Une dernière question m’a poursuivi, quittant cette projection, pourquoi les frères Lumière se sont-ils, autour de 1905, désintéressés de leur magnifique invention ? Comment n’en ont-ils pas mieux perçu les développements industriels, commerciaux, culturels, artistiques, au-delà de ces minuscules bouts d’essai ? Auguste et Louis Lumière, d’une imagination très fertile, semblent avoir été requis par d’autres inventions qu’ils firent breveter en grand nombre, parmi lesquelles la « plaque autochrome », la « photostéréosynthèse » ou quantité de médicaments… C’est bien l’occasion de rappeler, au sujet du cinéma, qu’un média naît toujours (au moins) deux fois. Une longue chaîne de collaborations ajouta, retoucha, développa, enrichit la première boîte de projection pour aboutir aux prouesses optiques qui ne cessent d’alimenter notre cinéphilie. Les enthousiastes usagers du cinéma qui vinrent après les frères Lumière le perfectionnèrent, le co-créèrent.

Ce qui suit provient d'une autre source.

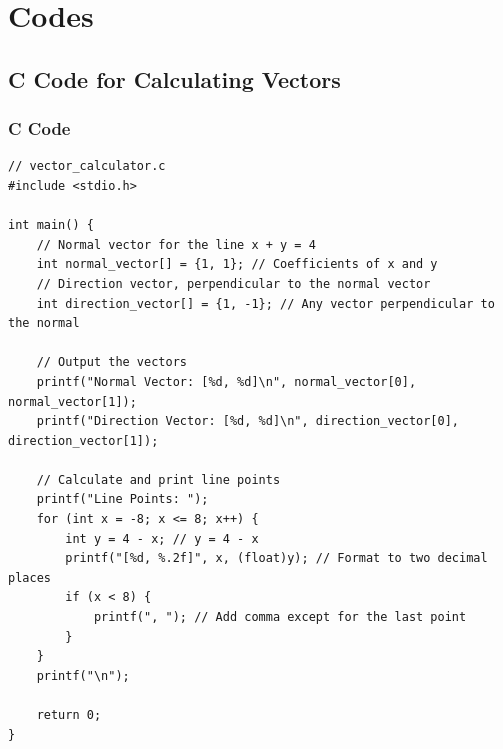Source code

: \documentclass{beamer}
\begin{document}
\section{Codes}
\subsection{C Code for Calculating Vectors}

\begin{frame}[fragile]
\frametitle{C Code}
\lstset{basicstyle=\tiny\ttfamily, breaklines=true}
\begin{lstlisting}
// vector_calculator.c
#include <stdio.h>

int main() {
    // Normal vector for the line x + y = 4
    int normal_vector[] = {1, 1}; // Coefficients of x and y
    // Direction vector, perpendicular to the normal vector
    int direction_vector[] = {1, -1}; // Any vector perpendicular to the normal

    // Output the vectors
    printf("Normal Vector: [%d, %d]\n", normal_vector[0], normal_vector[1]);
    printf("Direction Vector: [%d, %d]\n", direction_vector[0], direction_vector[1]);

    // Calculate and print line points
    printf("Line Points: ");
    for (int x = -8; x <= 8; x++) {
        int y = 4 - x; // y = 4 - x
        printf("[%d, %.2f]", x, (float)y); // Format to two decimal places
        if (x < 8) {
            printf(", "); // Add comma except for the last point
        }
    }
    printf("\n");

    return 0;
}
\end{lstlisting}
\end{frame}
\end{document}
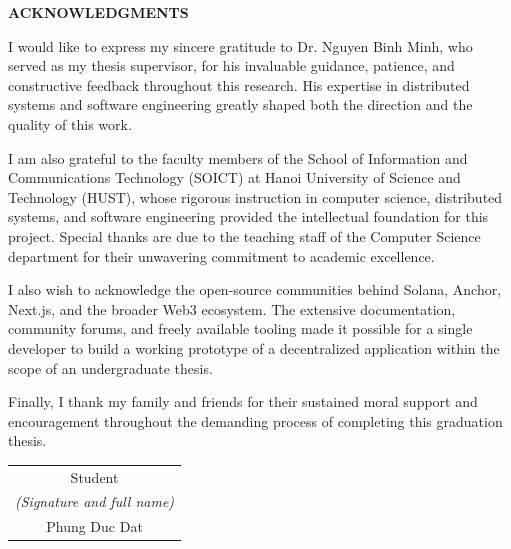 \begin{center}
    \Large{\textbf{ACKNOWLEDGMENTS}}
\end{center}
\vspace{1cm}

I would like to express my sincere gratitude to Dr. Nguyen Binh Minh, who served as my thesis supervisor, for his invaluable guidance, patience, and constructive feedback throughout this research. His expertise in distributed systems and software engineering greatly shaped both the direction and the quality of this work.

I am also grateful to the faculty members of the School of Information and Communications Technology (SOICT) at Hanoi University of Science and Technology (HUST), whose rigorous instruction in computer science, distributed systems, and software engineering provided the intellectual foundation for this project. Special thanks are due to the teaching staff of the Computer Science department for their unwavering commitment to academic excellence.

I also wish to acknowledge the open-source communities behind Solana, Anchor, Next.js, and the broader Web3 ecosystem. The extensive documentation, community forums, and freely available tooling made it possible for a single developer to build a working prototype of a decentralized application within the scope of an undergraduate thesis.

Finally, I thank my family and friends for their sustained moral support and encouragement throughout the demanding process of completing this graduation thesis.

\begin{flushright}
\begin{tabular}{@{}c@{}}
Student\\
\textit{(Signature and full name)}\\[1cm]
Phung Duc Dat
\end{tabular}
\end{flushright}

Je connais mal cette histoire et je serai reconnaissant à un lecteur de ce blog de m’indiquer, sur ce sujet, une bonne histoire du premier cinéma. Je n’ai tenté, par ce billet, que de rendre palpable, à la suite de la projection du film-montage de Frémaux, le choc immense apporté par ces jeunes images : d’un coup les apparences se dédoublaient, s’ouvraient à un nombre indéfini de simulacres et de copies, et une nuée d’opérateurs se lançaient pour nous divertir, nous étonner, mais aussi nous documenter et nous instruire, à la conquête optique de la Terre.